A la bolsa de valores mexicana y el tipo de cambio parece que no les sentó nada bien la noticia de que en septiembre se podrían aprobar las reformas que afectarían a la Suprema Corte de Justicia de la Nación, al Tribunal Electoral del Poder Judicial de la Federación y al Consejo de la Judicatura Federal.

El promotor de las 18 reformas a la Constitución, entre ellas la del Poder Judicial, López Obrador en su Mañanera trata de convencer de que sus propuestas serán positivas y que les convienen a todos. Insiste en que ese poder se encuentra secuestrado por una minoría “de cuello blanco” y por eso no imparte justicia para el pueblo.

De momento, el Sindicato de Trabajadores del Poder Judicial de la Federación ya ha solicitado formalmente a la virtual presidenta electa, Claudia Sheinbaum, que lo tenga en cuenta en el proceso de elaboración de la próxima reforma judicial, para poder abogar a favor de una base trabajadora de más de 32 mil personas que ven con gran incertidumbre las consecuencias que se pudieran derivar para ellas de todo esto.
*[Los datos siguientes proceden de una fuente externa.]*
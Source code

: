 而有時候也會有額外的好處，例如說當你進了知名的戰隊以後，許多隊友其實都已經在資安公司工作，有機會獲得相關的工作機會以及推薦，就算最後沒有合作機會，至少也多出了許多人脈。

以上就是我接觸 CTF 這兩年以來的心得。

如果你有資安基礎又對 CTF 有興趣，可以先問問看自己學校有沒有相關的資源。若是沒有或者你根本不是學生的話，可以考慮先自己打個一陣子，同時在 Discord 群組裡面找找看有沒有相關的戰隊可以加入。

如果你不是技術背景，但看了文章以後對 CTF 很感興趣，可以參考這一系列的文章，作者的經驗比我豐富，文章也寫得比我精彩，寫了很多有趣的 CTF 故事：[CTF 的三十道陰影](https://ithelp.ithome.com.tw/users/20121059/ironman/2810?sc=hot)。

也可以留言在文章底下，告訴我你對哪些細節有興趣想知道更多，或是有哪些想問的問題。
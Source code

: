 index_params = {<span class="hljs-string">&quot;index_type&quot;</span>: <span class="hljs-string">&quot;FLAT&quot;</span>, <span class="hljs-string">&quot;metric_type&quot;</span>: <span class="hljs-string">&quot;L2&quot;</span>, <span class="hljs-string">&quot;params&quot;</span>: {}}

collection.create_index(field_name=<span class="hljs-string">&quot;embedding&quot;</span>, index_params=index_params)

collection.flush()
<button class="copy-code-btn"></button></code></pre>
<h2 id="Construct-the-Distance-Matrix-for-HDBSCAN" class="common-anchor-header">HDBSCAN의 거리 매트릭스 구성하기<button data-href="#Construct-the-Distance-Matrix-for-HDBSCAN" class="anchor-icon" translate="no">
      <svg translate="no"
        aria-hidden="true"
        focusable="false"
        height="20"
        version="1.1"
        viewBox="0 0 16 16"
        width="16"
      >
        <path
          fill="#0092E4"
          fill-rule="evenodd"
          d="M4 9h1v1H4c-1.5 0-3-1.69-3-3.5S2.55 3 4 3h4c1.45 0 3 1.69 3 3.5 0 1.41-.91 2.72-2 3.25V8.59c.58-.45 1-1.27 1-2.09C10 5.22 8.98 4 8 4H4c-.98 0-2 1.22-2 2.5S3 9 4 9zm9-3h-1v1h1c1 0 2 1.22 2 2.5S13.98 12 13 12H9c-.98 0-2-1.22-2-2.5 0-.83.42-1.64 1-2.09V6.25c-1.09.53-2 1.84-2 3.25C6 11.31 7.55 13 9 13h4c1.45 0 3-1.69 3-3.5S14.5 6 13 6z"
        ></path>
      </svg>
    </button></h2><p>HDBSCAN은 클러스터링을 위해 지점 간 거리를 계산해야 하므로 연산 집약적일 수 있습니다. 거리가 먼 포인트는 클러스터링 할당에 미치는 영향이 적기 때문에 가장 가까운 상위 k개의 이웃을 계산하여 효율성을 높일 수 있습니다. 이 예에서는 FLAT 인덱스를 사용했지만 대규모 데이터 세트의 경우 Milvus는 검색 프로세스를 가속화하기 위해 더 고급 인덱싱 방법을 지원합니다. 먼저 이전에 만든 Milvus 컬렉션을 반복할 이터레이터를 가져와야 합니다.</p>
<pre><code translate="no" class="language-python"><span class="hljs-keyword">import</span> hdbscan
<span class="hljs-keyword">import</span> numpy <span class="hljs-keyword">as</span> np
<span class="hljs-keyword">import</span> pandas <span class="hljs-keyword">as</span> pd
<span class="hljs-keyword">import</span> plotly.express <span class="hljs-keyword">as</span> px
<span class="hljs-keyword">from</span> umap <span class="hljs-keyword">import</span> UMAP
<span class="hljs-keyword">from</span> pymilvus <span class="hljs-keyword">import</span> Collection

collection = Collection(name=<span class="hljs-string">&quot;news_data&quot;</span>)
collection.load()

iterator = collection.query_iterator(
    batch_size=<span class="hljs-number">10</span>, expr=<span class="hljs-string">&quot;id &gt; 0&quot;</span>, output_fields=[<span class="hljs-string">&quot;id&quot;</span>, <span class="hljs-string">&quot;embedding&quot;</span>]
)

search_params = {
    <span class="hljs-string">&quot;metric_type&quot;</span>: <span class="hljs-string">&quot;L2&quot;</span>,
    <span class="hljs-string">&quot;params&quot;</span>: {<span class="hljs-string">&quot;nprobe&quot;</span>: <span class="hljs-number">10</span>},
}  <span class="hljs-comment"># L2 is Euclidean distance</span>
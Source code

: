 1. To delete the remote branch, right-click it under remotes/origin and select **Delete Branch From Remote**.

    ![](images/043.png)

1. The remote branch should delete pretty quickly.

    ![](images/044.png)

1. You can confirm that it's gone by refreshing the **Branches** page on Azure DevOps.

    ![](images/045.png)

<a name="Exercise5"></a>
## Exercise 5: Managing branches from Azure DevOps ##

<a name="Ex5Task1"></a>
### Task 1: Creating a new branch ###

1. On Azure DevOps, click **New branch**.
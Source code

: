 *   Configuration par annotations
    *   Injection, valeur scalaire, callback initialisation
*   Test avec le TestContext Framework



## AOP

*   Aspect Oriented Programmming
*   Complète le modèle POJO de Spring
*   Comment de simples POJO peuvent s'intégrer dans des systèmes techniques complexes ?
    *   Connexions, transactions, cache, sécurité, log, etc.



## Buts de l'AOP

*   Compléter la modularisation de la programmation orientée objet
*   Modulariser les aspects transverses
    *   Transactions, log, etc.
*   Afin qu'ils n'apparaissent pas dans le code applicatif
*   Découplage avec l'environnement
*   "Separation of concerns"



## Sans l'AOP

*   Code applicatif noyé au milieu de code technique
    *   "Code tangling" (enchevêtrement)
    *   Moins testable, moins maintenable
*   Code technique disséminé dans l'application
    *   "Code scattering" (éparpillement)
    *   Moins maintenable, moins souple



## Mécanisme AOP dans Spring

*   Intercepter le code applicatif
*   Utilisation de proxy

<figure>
Dejo a criterio de Usted, amable lector/a, la reflexión de si sería conveniente o no elegir por medio del sufragio popular a los principales representantes del poder judicial, tal y como ya ocurre con los otros dos poderes, el ejecutivo y el legislativo. En caso de ser aprobada la propuesta del Presidente de la República, en unos meses seremos llamados a ejercer de nuevo nuestro derecho al voto, tras un proceso de campaña electoral de candidatos a jueces, ministros y magistrados.